Convolution of two $C_c$ functions commute $\iff$ $G$ is abelian
As you noted if $G$ is abelian then it is trivial that convolutions commute.
For the converse, let convolution of any two $C_c$ functions commute. Let $f,g \in C_c(G)$
Then $\forall x \in G \text{ we have }$ $$0= f*g(x)-g*f(x)=\int_G f(xy)g(y^{-1}) d\lambda(y) - \int_{G} g(y)f(y^{-1}x)d\lambda(y)$$ $$=\int_G f(xy^{-1})g(y)\Delta(y^{-1}) d\lambda(y) - \int_{G} g(y)f(y^{-1}x)d\lambda(y)$$ $$\implies \int_G g(y)(\Delta(y^{-1})f(xy^{-1})-f(y^{-1}x))d\lambda(y)=0$$
Since, $g \in C_c(G)$ was arbitrarily chosen, it follows that $$\Delta(y^{-1})f(xy^{-1})=f(y^{-1}x), \forall x,y \in G$$ So put $x=1$ above and note that $\Delta(y^{-1})f(y^{-1})=f(y^{-1})$ . Again $f \in C_c(G)$ was arbitrarily chosen thus $f$ can very well be non-zero at $y^{-1}$. So we get, $\Delta(y^{-1})=1, \forall y \in G$
Hence, $f(xy^{-1})=f(y^{-1}x) \forall x,y \in G$ . Then just replace $y$ by $y^{-1}$ and we get $$f(xy)=f(yx) \forall f \in C_c(G) \implies xy=yx, \forall x,y \in G$$
Since, you have the result for $C_c(G)$, it follows for $L^1(G)$
For a locally compact group $G$, one has that $L^1(G)$ is commutative if and only if $G$ is commutative.

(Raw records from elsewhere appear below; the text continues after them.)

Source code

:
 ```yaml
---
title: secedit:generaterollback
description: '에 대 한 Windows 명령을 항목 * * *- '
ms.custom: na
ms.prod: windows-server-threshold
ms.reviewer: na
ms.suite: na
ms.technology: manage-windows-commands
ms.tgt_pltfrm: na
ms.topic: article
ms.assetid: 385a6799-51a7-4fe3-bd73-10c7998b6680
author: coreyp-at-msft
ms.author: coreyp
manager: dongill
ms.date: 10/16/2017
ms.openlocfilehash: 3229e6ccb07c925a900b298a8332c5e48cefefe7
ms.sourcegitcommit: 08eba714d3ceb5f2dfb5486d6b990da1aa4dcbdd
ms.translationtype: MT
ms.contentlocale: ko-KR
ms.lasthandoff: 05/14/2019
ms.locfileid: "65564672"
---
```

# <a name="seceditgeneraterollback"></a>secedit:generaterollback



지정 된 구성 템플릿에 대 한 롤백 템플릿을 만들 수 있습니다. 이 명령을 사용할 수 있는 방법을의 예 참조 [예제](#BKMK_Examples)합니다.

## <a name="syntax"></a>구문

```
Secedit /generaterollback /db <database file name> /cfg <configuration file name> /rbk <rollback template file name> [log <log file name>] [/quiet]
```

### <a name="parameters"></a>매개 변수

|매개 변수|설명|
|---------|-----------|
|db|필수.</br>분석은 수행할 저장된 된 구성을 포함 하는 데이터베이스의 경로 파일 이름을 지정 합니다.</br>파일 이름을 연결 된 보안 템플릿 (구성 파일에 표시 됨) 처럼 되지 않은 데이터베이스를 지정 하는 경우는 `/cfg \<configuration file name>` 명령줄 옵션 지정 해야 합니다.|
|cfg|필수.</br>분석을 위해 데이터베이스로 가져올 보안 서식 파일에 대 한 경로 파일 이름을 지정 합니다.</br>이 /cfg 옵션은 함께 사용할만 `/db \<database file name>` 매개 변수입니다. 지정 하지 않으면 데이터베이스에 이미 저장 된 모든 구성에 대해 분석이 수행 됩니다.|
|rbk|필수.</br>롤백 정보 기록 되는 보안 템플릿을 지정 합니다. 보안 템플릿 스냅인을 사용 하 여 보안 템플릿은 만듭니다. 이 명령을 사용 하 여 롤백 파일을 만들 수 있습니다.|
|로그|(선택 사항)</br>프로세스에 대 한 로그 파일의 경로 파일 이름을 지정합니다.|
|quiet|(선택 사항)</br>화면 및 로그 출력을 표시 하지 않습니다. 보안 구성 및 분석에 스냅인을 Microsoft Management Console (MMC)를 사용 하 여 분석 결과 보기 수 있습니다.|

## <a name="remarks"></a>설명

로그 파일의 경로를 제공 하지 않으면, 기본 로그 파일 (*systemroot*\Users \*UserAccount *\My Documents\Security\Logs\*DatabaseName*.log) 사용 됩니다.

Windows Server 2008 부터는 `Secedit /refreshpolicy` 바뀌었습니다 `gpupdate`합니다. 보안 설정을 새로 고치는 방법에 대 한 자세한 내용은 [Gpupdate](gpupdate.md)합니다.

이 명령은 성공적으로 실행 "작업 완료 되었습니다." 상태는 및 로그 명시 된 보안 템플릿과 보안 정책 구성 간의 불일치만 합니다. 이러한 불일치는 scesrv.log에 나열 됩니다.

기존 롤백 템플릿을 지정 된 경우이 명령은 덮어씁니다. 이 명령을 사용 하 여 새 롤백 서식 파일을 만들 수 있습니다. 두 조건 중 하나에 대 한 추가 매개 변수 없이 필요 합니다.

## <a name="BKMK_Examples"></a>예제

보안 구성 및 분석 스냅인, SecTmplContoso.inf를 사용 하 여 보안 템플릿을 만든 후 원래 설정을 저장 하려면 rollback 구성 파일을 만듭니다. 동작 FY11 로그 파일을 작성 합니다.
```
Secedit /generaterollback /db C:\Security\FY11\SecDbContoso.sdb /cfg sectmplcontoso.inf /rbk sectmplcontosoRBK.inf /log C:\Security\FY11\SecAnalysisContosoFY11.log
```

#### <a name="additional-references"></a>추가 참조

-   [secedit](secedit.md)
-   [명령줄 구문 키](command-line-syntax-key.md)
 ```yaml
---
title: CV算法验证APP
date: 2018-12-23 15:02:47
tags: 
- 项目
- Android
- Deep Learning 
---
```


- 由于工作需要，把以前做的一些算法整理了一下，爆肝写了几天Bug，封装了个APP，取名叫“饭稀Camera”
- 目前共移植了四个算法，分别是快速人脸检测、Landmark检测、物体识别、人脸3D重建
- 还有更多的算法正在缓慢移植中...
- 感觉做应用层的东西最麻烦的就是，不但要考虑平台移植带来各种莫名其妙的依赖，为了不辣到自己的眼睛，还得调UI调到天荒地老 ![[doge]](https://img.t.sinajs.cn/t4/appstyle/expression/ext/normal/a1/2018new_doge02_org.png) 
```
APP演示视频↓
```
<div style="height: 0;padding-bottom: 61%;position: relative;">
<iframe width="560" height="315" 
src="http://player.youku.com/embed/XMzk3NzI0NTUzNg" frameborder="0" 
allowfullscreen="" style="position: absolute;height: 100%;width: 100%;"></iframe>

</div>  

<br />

See, for example, Theorem 1.6.4 in Principles of Harmonic Analysis by Deitmar and Echterhoff. As for your desire to see an example of noncommutativity in $L^1(G)$, the aforementioned fact says that any choice of nonabelian $G$ must lead to one. A simple way to proceed is to take $G$ to be a noncommutative discrete group (or even a finite group) as, in this case, one has an inclusion $G \subset L^1(G)$. This is because each $g \in G$ may be identified with the function $\delta_g \in L^1(G)$ defined by $\delta_g(g)=1$ and $\delta_g(h)=0$ if $h \neq g$. One can check that $\delta_g * \delta _h = \delta_{gh}$. This example is not unrelated to the methods by which one would prove the equivalence between abelianness of $L^1(G)$ and $G$. The idea is to use approximations to such delta functions, or to construct a larger algebra than $L^1(G)$ (a sort of multiplier algebra) which contains them.